Japanese Journal of Applied Physics, Volume 53, Number 7S

Author: Jun Yasuda, Takuya Miyashita, Shin Yoshizawa and Shin-ichiro Umemura, Graduate School of Engineering and Second Graduate School of Engineering, Tohoku University, Sendai 980-8579, Japan

“Acoustic cavitation bubbles are microbubbles generated by the highly negative pressure of ultrasound. They are known to enhance the thermal bioeffect of high-intensity focused ultrasound (HIFU) treatment. Other than the use of the thermal bioeffect, sonodynamic treatment using the sonochemical bioeffect of ultrasound has been proposed. In sonodynamic treatment, a sonosensitizer is activated through the collapse of cavitation bubbles to induce a therapeutic effect sonochemically. Rose Bengal (RB) has the potential to be such a sonosensitizer.
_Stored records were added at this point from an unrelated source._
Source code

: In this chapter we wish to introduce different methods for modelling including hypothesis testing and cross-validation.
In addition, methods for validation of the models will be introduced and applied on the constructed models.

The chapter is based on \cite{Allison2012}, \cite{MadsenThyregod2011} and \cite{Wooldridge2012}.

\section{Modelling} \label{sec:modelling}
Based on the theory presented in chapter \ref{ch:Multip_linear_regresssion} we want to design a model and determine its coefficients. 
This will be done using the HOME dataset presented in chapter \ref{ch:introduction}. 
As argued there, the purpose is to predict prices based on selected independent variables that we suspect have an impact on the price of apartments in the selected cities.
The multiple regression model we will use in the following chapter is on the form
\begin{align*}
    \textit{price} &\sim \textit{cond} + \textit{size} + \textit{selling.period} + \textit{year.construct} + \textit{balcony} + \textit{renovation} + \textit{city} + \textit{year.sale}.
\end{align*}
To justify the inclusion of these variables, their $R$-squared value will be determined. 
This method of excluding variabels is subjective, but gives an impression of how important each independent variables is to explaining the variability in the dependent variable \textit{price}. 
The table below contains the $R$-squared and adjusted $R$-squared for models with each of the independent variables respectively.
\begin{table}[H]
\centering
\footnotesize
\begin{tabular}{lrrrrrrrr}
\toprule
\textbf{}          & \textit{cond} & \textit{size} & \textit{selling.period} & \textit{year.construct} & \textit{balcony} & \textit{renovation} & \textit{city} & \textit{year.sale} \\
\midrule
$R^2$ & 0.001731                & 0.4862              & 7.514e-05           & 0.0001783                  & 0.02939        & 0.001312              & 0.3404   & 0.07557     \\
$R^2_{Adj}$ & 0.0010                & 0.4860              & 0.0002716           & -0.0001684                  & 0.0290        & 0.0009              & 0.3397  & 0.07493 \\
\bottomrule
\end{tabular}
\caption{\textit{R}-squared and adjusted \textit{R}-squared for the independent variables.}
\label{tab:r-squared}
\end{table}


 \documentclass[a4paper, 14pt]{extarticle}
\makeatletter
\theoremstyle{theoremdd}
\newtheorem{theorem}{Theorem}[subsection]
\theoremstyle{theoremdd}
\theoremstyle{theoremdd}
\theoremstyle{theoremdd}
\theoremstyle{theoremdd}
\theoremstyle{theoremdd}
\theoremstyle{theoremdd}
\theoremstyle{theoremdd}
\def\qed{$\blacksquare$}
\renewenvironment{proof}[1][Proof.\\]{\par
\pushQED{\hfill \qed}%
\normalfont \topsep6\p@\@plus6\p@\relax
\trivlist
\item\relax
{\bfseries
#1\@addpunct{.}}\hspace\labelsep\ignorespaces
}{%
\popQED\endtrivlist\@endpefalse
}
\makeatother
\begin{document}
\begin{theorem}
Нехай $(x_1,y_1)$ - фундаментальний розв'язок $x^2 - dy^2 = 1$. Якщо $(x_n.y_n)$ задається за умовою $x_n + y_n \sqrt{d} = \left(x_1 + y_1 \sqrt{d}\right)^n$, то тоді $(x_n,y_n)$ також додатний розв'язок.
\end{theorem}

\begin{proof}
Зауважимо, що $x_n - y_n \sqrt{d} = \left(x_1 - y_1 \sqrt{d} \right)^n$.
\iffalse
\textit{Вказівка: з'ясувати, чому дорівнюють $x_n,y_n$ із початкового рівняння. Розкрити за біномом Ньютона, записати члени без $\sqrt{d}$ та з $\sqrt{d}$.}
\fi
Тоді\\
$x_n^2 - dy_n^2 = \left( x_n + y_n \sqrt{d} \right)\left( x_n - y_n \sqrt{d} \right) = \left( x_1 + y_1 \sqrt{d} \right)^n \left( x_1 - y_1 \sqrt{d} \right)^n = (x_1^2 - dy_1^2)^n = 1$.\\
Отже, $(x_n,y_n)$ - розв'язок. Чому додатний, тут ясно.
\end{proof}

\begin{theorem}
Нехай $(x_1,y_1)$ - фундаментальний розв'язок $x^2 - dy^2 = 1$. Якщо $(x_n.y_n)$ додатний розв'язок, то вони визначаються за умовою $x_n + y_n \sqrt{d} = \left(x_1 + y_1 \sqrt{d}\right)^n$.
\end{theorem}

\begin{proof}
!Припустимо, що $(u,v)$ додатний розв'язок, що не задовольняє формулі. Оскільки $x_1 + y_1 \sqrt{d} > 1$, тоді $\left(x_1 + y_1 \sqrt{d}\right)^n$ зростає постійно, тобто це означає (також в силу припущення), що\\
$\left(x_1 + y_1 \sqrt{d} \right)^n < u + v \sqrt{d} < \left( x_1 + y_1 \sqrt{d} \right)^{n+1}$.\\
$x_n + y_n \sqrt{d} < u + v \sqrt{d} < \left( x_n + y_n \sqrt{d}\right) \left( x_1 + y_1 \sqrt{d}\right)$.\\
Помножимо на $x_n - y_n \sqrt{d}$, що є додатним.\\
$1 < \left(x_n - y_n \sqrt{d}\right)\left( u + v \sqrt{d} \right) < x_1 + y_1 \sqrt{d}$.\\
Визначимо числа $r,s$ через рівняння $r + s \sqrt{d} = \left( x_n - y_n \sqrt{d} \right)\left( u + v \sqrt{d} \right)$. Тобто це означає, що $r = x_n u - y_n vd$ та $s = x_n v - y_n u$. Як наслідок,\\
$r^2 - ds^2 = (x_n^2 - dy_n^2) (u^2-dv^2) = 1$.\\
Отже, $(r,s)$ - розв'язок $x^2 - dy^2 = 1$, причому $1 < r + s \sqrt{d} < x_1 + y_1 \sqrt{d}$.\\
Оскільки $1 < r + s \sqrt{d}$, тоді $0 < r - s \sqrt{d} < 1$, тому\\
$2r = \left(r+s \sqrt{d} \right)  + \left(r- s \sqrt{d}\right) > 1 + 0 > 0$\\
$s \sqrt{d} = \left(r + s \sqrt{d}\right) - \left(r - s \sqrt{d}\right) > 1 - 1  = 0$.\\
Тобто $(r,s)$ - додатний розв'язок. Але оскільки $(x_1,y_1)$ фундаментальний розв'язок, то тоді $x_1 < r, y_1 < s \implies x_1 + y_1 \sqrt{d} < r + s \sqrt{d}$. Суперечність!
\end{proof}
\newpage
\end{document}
Highly efficient as well as controlled generation of cavitation bubbles is crucial for realizing effective as well as safe sonodynamic treatment. The effect of RB on cavitation generation was investigated to achieve such controlled generation. The amount and behavior of the cavitation bubbles generated by a triggered HIFU sequence in the presence of RB were observed using a high-speed camera for estimating the effect of RB. Results showed that RB increased the area of the cavitation cloud and the lifetime of sustained cavitation bubbles.”